Un invito al teatro dei Lions Palermo dei Vespri
(Carmelo Fucarino)
Immaginate che la moglie di un palermitano che conta, profittando del sonno profondo del marito, mascherata da uomo, ascelle cespugliose, barba finta, scarponi pesanti e bastone, si dia appuntamento con altre amiche influenti e occupi gli scanni di Sala d’Ercole a Palazzo dei Normanni. Non fateci caso, se parlano in perfetto dialetto di Ballarò, così vuole la sicilitudine e il copione, anche se donne dotate di idee simili non possono essere copie di Masaniello o dei bassi del Capo. Sole solette, in assenza dei mariti, che ti fanno? un colpo di stato. Si auto eleggono onorevoli dell’Assemblea Regionale e approvano una riforma rivoluzionaria. Per il reazionario Aristofane quale poteva essere da parte di donne: il comunismo alimentare e sessuale. Ci sarebbe da gioire per noi vecchietti. Il povero Blepiro (“colui che guarda”, il “Guardone”?) commenta la scomparsa della moglie, mentre giunge Cremete di ritorno dall’Assemblea che dà la portentosa notizia: d’ora in avanti solo le donne si occuperanno di tutto. La “capa” Prassagora torna a casa e vorrebbe convincere il marito di essere andata ad assistere, vedi alibi, una partoriente, ma infine deve rivelare la verità e esporgli il miracoloso progetto. Avrebbero governato le donne, che avrebbe messo tutto in comune, anche il sesso. Le vecchie e brutte avrebbero goduto di bei fusti, ma anche i vecchi di stangone. Vi lascio immaginare le gomitate e le occhiate e … le risse, sì come quelle dei nostri parlamentari a Roma. Cercate di immaginare le cose turche che avverrebbero alla Regione. Per una pallida immagine andate a vedere La Prattichizza dei nostri Lions.

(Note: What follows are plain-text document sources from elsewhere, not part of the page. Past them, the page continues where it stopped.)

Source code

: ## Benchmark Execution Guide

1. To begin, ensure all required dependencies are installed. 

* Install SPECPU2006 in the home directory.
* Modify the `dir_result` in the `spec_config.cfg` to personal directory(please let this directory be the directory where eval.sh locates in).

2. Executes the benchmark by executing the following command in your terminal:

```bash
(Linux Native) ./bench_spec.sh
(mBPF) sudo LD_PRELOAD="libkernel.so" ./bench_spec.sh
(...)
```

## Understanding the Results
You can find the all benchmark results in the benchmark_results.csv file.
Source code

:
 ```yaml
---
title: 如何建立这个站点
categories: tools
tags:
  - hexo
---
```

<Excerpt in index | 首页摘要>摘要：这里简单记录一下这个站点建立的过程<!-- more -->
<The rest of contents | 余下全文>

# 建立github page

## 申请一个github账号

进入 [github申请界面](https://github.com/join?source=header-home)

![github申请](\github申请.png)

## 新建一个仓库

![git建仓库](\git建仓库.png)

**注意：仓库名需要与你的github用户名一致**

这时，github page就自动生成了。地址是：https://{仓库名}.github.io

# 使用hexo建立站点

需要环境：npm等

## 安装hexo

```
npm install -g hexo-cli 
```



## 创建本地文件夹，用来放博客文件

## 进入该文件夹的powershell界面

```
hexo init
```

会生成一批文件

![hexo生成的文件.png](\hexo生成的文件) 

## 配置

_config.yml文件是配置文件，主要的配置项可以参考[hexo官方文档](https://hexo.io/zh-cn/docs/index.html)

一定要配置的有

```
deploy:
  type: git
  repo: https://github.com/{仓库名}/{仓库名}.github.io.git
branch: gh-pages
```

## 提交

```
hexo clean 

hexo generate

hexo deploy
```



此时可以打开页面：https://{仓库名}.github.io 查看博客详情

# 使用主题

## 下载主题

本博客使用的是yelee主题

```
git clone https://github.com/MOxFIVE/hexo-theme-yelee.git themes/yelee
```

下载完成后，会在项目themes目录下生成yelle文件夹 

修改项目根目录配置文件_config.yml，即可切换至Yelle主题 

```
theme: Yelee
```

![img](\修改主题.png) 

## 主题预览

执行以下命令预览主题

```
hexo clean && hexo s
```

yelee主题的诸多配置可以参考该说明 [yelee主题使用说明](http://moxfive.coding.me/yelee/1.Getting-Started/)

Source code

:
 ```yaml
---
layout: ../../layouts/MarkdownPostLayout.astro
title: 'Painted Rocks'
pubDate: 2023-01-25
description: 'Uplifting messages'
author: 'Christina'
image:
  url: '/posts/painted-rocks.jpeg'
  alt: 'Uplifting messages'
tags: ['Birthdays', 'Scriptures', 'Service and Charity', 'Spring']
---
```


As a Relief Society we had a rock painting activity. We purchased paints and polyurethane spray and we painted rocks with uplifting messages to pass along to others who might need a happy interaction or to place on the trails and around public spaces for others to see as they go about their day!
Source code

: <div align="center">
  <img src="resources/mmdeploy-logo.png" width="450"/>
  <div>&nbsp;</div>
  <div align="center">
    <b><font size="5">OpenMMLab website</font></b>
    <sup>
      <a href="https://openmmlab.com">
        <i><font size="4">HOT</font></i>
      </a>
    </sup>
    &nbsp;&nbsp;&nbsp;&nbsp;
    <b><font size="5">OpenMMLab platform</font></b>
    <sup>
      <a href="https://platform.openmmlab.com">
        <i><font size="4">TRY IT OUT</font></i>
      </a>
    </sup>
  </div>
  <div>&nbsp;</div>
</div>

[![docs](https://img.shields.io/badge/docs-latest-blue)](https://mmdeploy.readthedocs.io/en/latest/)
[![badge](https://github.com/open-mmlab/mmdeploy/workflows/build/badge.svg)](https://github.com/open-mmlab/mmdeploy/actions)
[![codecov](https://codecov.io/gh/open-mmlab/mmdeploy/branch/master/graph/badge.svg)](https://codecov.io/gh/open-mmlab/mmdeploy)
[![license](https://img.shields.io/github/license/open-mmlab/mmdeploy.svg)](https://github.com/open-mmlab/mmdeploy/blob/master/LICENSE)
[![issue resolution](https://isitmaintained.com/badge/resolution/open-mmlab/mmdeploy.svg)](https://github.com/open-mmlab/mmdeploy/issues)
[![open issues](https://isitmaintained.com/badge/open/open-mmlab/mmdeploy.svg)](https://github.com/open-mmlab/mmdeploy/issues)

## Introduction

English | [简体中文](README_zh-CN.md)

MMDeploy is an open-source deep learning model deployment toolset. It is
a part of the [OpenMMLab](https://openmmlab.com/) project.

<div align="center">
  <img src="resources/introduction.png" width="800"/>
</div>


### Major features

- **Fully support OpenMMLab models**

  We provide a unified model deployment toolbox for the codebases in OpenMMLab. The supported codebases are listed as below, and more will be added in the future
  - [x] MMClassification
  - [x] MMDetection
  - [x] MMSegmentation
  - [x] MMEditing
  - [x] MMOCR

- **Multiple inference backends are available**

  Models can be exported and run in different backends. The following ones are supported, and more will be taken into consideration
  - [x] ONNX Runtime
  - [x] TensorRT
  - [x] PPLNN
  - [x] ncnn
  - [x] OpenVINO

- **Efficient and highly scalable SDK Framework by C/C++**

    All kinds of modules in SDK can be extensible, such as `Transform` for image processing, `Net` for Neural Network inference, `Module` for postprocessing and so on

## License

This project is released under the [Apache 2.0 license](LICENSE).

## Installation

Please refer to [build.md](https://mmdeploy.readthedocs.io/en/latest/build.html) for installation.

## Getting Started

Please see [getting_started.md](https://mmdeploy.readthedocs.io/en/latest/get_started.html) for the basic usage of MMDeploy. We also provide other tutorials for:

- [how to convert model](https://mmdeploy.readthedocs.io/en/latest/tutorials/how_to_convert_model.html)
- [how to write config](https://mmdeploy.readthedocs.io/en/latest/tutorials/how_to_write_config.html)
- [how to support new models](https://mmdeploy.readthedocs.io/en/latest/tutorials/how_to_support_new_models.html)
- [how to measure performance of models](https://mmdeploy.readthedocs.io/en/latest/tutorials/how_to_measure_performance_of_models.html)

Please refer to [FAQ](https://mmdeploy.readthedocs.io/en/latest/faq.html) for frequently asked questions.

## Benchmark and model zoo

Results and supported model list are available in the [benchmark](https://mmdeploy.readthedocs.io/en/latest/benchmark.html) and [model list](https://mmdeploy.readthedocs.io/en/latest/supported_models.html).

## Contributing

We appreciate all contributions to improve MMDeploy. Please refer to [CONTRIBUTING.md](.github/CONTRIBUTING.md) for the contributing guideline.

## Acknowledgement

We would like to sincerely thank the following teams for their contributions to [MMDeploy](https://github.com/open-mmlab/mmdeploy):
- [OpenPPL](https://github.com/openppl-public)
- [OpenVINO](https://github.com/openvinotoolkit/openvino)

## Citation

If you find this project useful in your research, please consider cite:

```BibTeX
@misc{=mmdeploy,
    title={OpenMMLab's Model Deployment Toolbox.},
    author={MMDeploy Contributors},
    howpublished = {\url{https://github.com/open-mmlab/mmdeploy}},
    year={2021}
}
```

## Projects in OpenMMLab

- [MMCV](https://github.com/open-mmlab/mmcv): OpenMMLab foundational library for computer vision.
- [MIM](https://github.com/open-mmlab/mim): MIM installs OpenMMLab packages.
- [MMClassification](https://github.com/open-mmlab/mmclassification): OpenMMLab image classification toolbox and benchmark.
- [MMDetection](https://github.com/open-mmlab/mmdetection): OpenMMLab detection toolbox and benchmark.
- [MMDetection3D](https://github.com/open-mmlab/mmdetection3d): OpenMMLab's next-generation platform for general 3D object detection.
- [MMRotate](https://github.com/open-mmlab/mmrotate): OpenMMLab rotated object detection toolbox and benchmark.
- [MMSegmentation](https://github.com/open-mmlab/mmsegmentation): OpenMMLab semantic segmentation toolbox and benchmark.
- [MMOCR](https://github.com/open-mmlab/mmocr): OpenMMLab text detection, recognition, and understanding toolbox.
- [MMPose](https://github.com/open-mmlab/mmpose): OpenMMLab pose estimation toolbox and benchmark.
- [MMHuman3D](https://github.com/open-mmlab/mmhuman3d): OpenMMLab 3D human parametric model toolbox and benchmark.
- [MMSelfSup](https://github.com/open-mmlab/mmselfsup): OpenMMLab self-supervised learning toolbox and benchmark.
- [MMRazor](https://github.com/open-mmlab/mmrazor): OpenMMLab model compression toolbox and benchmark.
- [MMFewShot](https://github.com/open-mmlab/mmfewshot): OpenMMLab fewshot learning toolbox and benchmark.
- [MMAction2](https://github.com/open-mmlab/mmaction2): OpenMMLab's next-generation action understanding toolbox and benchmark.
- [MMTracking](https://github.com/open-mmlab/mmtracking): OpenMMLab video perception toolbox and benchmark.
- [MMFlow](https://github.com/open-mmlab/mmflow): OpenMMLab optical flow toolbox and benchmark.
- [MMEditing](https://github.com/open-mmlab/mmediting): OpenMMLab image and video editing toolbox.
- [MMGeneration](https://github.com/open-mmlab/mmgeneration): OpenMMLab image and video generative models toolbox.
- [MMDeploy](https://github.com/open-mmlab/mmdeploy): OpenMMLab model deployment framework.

Pensate con che imbarazzo dovettero accogliere lo sberleffo gli uomini di potere, primo magistrato fra tutti l’arconte-re pro tempore Demostrato e l’epimelete, seduti ai primi posti del teatro (allora come oggi), durante queste Lenee o feste di Dioniso Leneo (“del torchio”), con agoni comici tipicamente ateniesi nel mese di Gamelione, gennaio-febbraio, successive alle Piccole Dionisiache o agresti. Quella mattina fu la prima e ultima recita. Nelle Lenee si beveva il vino nuovo, durante un grande banchetto, nel quale la carne era fornita dalla polis, si svolgeva una processione con motti burleschi e sacrifici, legati ai misteri eleusini. Infine c’erano le gare dei comici con attori di grido. A differenza del teatro di Dioniso, alle falde dell’Acropoli (30 mila spettatori), dove si recitavano le tragedie, per le Lenee dal 442-440 fino al IV sec. a. C. si usò un teatro provvisorio nella zona dell’agorà, del mercato. Lo spettacolo era gratuito, sostituito poi con un obolo, a carico pubblico per i poveri.
Brutta fine per il teatro ateniese arcaico e per Aristofane che, mentre i deboli opliti ateniesi erano sconfitti per mare e per terra, perduto lo smalto e la mordacità antica, vorrebbe rinnovare gli antichi applausi, ricattando, pateticamente, i concittadini con lo spauracchio di un inverosimile comunismo, semplice utopia da filosofo. Oltre ciò un volgare realismo, tra stercorario e osceno, con metafore di sola matrice erotica, sesso e solo sesso che si dilata all’infinito.
La mordace parabasi è ora sostituita con la indicazione coro (choroù), un qualsiasi semplice intermezzo musicale. Per pura curiosità vuol anche stupire con la parola composta più lunga del mondo antico, e moderno: “ostrichetrancidipescesalato conigliogattuccipezzidicefaloinsalsapiccantesilfiooliomieletordimerlicolombacci colombellegallettilodolearrostocutrettolepiccioniselvaticilepricottenelvinomostarda alucce» (vv. 1169-1175). Provateci a recitarla, non ci riuscirebbero neppure i polmoni di Proietti.
Il successo di una simile proposta? In periferia a Lipari, area di altro tipo di commedia, quella dorica di argomento mitologico, ove impazzava il siceliota Epicarmo di Siracusa (VI sec. a. C.), osannato da Platone, nella tomba 1613, l’archeologo Luigi Bernabó Brea ha rinvenuto sette terracotte del IV sec. a. C. (Maschere e personaggi del teatro greco nelle terracotte liparesi, pp. 55-58) che ha attribuito a maschere usate nelle Ecclesiazuse. Esse coprivano il volto su una calotta di feltro ed erano di cartapesta, lino o cuoio. E gli accessori, parrucche, barba, capelli folti, berretto frigio, ghirlande, diademi. Polluce elenca 44 tipi comici. Brea ha identificato Prassagora con la maschera di donna giovane e bella, l’uomo bonario e sorridente con il marito Blepiro, la maschera stempiata e beffarda il passante, le vecchie brutte, una ilare con volto a forma di pera e l’altra di tipo negroide. Ma non è tutto. A Messina, area pure dorica e di ambiente comico siculo, su un cratere è rappresentata una vecchiaccia che concupisce un giovane con il volto estasiato rivolto ad una vergine in fiore, a destra Blepiro.